Exercise prompt | Once every line holding "recombination" in the listing below has been found, give their number and nothing more.

Record set |
━━━━━━━━━━

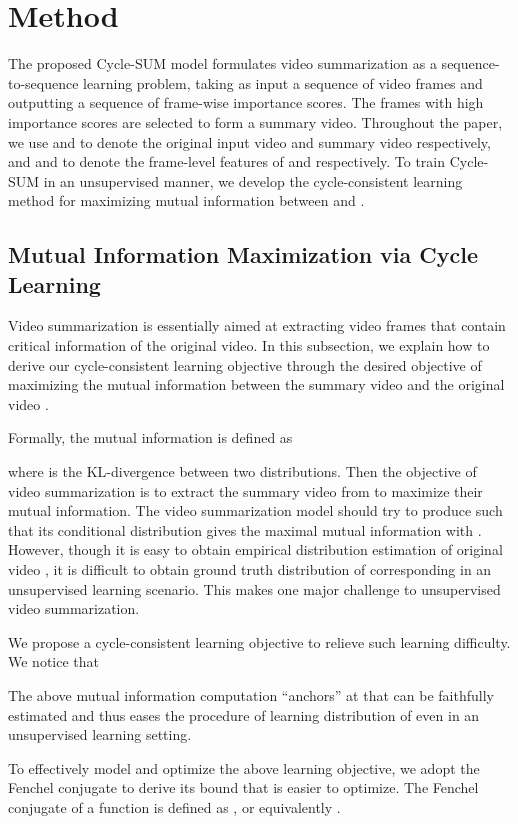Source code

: \documentclass[letterpaper]{article} \usepackage{aaai19}  \usepackage{times}  \usepackage{helvet}  \usepackage{courier}  \usepackage{url}  \usepackage{graphicx}  \frenchspacing  \setlength{\pdfpagewidth}{8.5in}  \setlength{\pdfpageheight}{11in}  \usepackage{amsmath}
\begin{document}
\section{Method}
The proposed Cycle-SUM model formulates video summarization as a sequence-to-sequence learning problem, taking as input a sequence of video frames and outputting a sequence of frame-wise importance scores. The frames with high importance scores are selected to form a summary video. Throughout the paper, we use  and  to denote the original input video and summary video respectively, and  and  to denote the frame-level features of  and  respectively.
To train Cycle-SUM in an unsupervised manner, we develop the cycle-consistent learning method for maximizing mutual information between  and .




\subsection{Mutual Information Maximization via Cycle Learning}
Video summarization is essentially aimed at extracting video frames that contain critical information of the original video. In this subsection, we explain how to derive our cycle-consistent learning objective through the desired objective of maximizing the mutual information between the summary video  and the original video .

Formally, the mutual information  is defined as

where  is the KL-divergence between two distributions. Then the objective of video summarization is to extract the summary video  from  to maximize their mutual information. The video summarization model should try to produce  such that its  conditional distribution  gives the maximal mutual information with .  However, though it is easy to obtain empirical distribution estimation of original video , it is difficult to obtain ground truth distribution  of corresponding  in an unsupervised learning scenario. This makes one major challenge to unsupervised video summarization.

We propose a cycle-consistent learning objective to relieve such learning difficulty. We notice that

The above mutual information computation ``anchors'' at  that can be faithfully estimated and thus eases the procedure of learning distribution of  even in an unsupervised learning setting.

To effectively model and optimize the above learning objective, we adopt the Fenchel conjugate to derive its  bound that is easier to optimize. The Fenchel conjugate of a function  is defined as
,
or equivalently
.
\end{document}
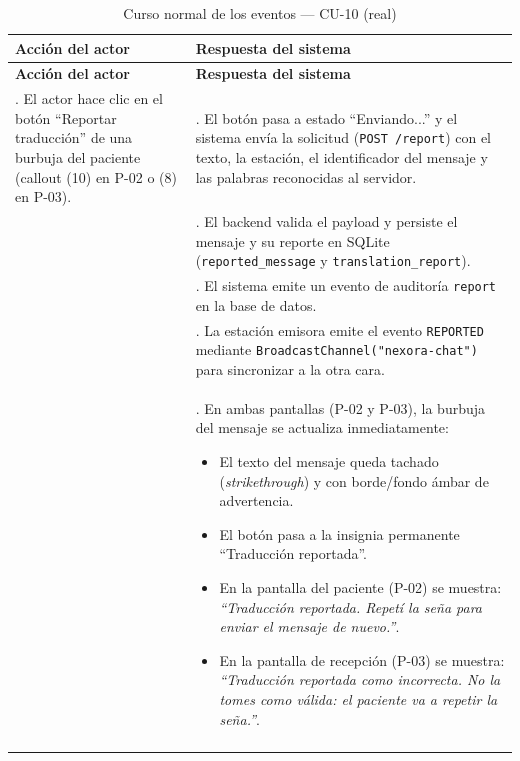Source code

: \setlength{\extrarowheight}{5pt}
\begin{longtable}{@{}>{\raggedright\arraybackslash}p{} >{\raggedright\arraybackslash}p{}@{}}
\toprule
\textbf{Acción del actor} & \textbf{Respuesta del sistema} \\
\midrule
\endfirsthead
\toprule
\textbf{Acción del actor} & \textbf{Respuesta del sistema} \\
\midrule
\endhead
1. El actor hace clic en el botón ``Reportar traducción'' de una burbuja
del paciente (callout (10) en P-02 o (8) en P-03). &
2. El botón pasa a estado ``Enviando...'' y el sistema envía la solicitud
(\texttt{POST /report}) con el texto, la estación, el identificador del
mensaje y las palabras reconocidas al servidor. \\
&
3. El backend valida el payload y persiste el mensaje y su reporte en
SQLite (\texttt{reported\_message} y \texttt{translation\_report}). \\
&
4. El sistema emite un evento de auditoría \texttt{report} en la base de
datos. \\
&
5. La estación emisora emite el evento \texttt{REPORTED} mediante
\texttt{BroadcastChannel("nexora-chat")} para sincronizar a la otra cara. \\
&
6. En ambas pantallas (P-02 y P-03), la burbuja del mensaje se actualiza
inmediatamente:
\begin{itemize}[leftmargin=*, itemsep=2pt]
    \item El texto del mensaje queda tachado (\textit{strikethrough}) y con
    borde/fondo ámbar de advertencia.
    \item El botón pasa a la insignia permanente ``Traducción reportada''.
    \item En la pantalla del paciente (P-02) se muestra: \textit{``Traducción
    reportada. Repetí la seña para enviar el mensaje de nuevo.''}.
    \item En la pantalla de recepción (P-03) se muestra: \textit{``Traducción
    reportada como incorrecta. No la tomes como válida: el paciente va a
    repetir la seña.''}.
\end{itemize} \\
\bottomrule
\caption{Curso normal de los eventos --- CU-10 (real)}
\end{longtable}
\setlength{\extrarowheight}{0pt}

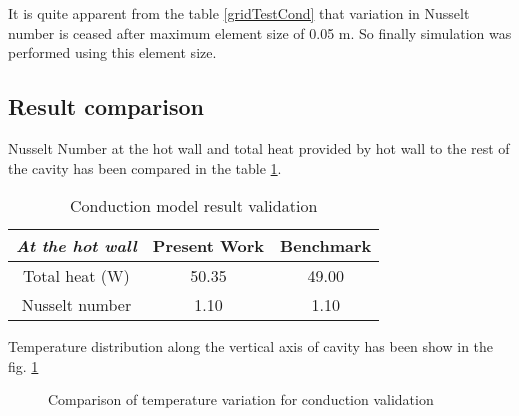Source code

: It is quite apparent from the table \ref{gridTestCond} that variation in Nusselt number is ceased after maximum element size of 0.05 m. So finally simulation was performed using this element size.

\subsection{Result comparison}
Nusselt Number at the hot wall and total heat provided by hot wall to the rest of the cavity has been compared in the table \ref{tab:conductionModelResultValidation}.
	
\begin{table}[H]
\centering
\caption{Conduction model result validation}
\label{tab:conductionModelResultValidation}
\begin{tabular}{@{}|c|c|c|@{}}
\toprule
\textit{\textbf{At the hot wall}} & \textbf{Present Work} & \textbf{Benchmark} \\ \midrule
Total heat (W)                    & 50.35                 & 49.00              \\ \midrule
Nusselt number                    & 1.10                  & 1.10               \\ \bottomrule
\end{tabular}
\end{table}

Temperature distribution along the vertical axis of cavity has been show in the fig. \ref{fig:validationConduction}


\begin{figure}[H]
\centering     %
{}
\caption{Comparison of temperature variation for conduction validation}
\label{fig:validationConduction}
\end{figure}

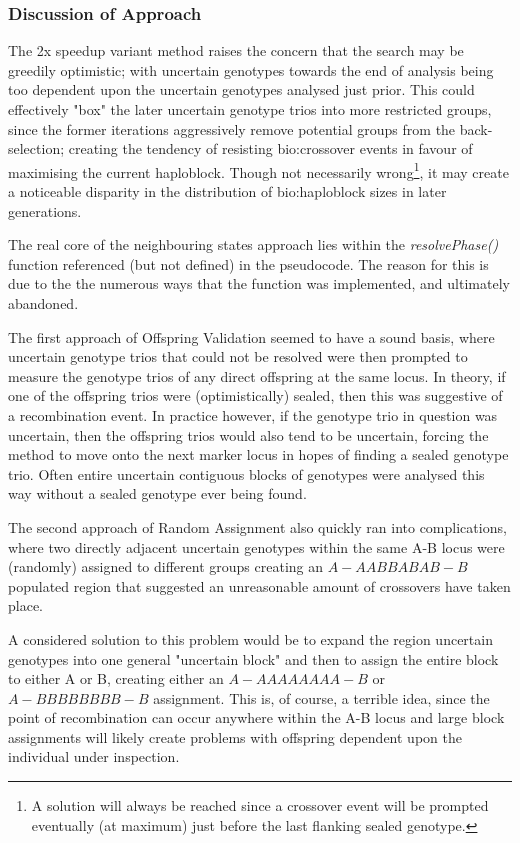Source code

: \subsubsection{Discussion of Approach}

The 2x speedup variant method raises the concern that the search may be greedily optimistic; with uncertain genotypes towards the end of analysis being too dependent upon the uncertain genotypes analysed just prior. This could effectively "box" the later uncertain genotype trios into more restricted groups, since the former iterations aggressively remove potential groups from the back-selection; creating the tendency of resisting \gls{bio:crossover} events in favour of maximising the current haploblock. Though not necessarily wrong\footnote{A solution will always be reached since a crossover event will be prompted eventually (at maximum) just before the last flanking sealed genotype.}, it may create a noticeable disparity in the distribution of \gls{bio:haploblock} sizes in later generations.

The real core of the neighbouring states approach lies within the \textit{resolvePhase()} function referenced (but not defined) in the pseudocode. The reason for this is due to the the numerous ways that the function was implemented, and ultimately abandoned.

The first approach of Offspring Validation seemed to have a sound basis, where uncertain genotype trios that could not be resolved were then prompted to measure the genotype trios of any direct offspring at the same locus. In theory, if one of the offspring trios were (optimistically) sealed, then this was suggestive of a recombination event. In practice however, if the genotype trio in question was uncertain, then the offspring trios would also tend to be uncertain, forcing the method to move onto the next marker locus in hopes of finding a sealed genotype trio. Often entire uncertain contiguous blocks of genotypes were analysed this way without a sealed genotype ever being found.

The second approach of Random Assignment also quickly ran into complications, where two directly adjacent uncertain genotypes within the same A-B locus were (randomly) assigned to different groups creating an $A-AABBABAB-B$ populated region that suggested an unreasonable amount of crossovers have taken place.

A considered solution to this problem would be to expand the region uncertain genotypes into one general "uncertain block" and then to assign the entire block to either A or B, creating either an $A-AAAAAAAA-B$ or $A-BBBBBBBB-B$ assignment. This is, of course, a terrible idea, since the point of recombination can occur anywhere within the A-B locus and large block assignments will likely create problems with offspring dependent upon the individual under inspection.

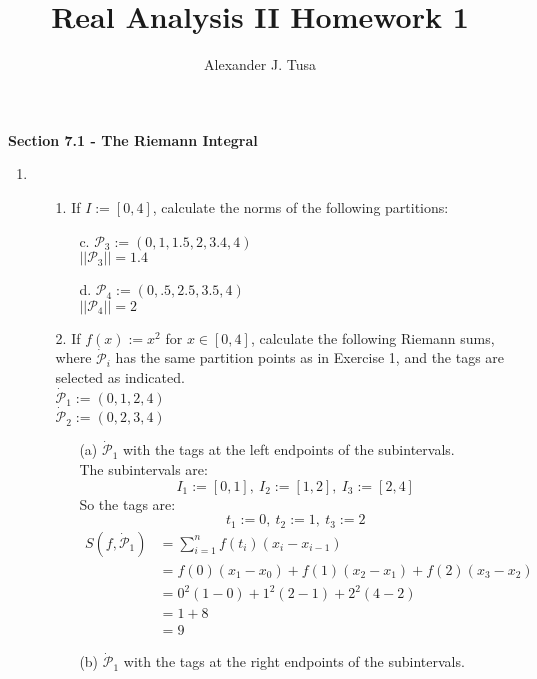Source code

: \documentclass[12pt,letterpaper]{article}
\author{Alexander J. Tusa}
\title{Real Analysis II Homework 1}
\newcommand{\dotp}{\dot{\mathcal{P}}}
\theoremstyle{case}
\theoremstyle{definition}
\begin{document}
	\maketitle
	\textbf{Section 7.1 - The Riemann Integral}
	\begin{enumerate}
		\item 
		\begin{enumerate}
			\item[1.] If $I:=[0,4]$, calculate the norms of the following partitions:
			\begin{enumerate}
				\item[c.] $\mathcal{P}_3 := (0,1,1.5,2,3.4,4)$
				\\$||\mathcal{P}_3||=1.4$
				\item[d.] $\mathcal{P}_4 := (0,.5,2.5,3.5,4)$
				\\$||\mathcal{P}_4||=2$
			\end{enumerate}
			\item[2.] If $f(x):=x^2$ for $x \in [0,4]$, calculate the following Riemann sums, where $\dotp_i$ has the same partition points as in Exercise 1, and the tags are selected as indicated.
			\\$\dotp_1 := (0,1,2,4)$
			\\$\dotp_2 := (0,2,3,4)$
			\begin{enumerate}
				\item[(a)] $\dotp_1$ with the tags at the left endpoints of the subintervals.
				\\The subintervals are:
				\[I_1:=[0,1],\ I_2:=[1,2],\ I_3:=[2,4]\]
				So the tags are:
				\[t_1:=0,\ t_2:=1,\ t_3:=2\]
				\begin{align*}
					S(f,\dotp_1) &= \sum_{i=1}^{n} f(t_i)(x_i-x_{i-1}) \\
					&= f(0)(x_1-x_0)+f(1)(x_2-x_1)+f(2)(x_3-x_2) \\
					&= 0^2(1-0)+1^2(2-1)+2^2(4-2) \\
					&= 1+8 \\
					&= 9
				\end{align*}
				\item[(b)] $\dotp_1$ with the tags at the right endpoints of the subintervals.

\end{enumerate}
\end{enumerate}
\end{enumerate}
\end{document}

━━━━━━━━━━

Exercise solution | 2